***** EXCERPTED RECORDS *****

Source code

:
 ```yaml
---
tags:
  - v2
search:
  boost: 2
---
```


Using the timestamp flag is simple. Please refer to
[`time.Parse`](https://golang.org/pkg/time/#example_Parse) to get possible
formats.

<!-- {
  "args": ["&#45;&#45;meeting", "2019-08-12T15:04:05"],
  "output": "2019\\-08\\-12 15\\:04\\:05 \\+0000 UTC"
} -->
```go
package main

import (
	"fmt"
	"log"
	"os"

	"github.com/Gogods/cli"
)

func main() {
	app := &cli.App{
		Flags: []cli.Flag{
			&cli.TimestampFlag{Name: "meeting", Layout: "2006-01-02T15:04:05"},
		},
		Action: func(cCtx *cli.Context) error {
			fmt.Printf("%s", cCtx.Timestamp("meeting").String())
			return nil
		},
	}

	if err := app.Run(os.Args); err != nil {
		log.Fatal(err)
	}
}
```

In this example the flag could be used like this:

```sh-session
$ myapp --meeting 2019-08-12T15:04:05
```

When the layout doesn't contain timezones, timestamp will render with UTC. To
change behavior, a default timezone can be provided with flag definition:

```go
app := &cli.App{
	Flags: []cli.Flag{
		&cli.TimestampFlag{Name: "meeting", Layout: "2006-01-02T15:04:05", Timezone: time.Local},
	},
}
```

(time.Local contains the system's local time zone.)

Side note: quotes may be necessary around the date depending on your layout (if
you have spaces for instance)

*****

» **TASK TO COMPLETE**
A single number is the whole answer: please count how many lines of the records above include the string "with".

» **WRITTEN RESPONSE**
2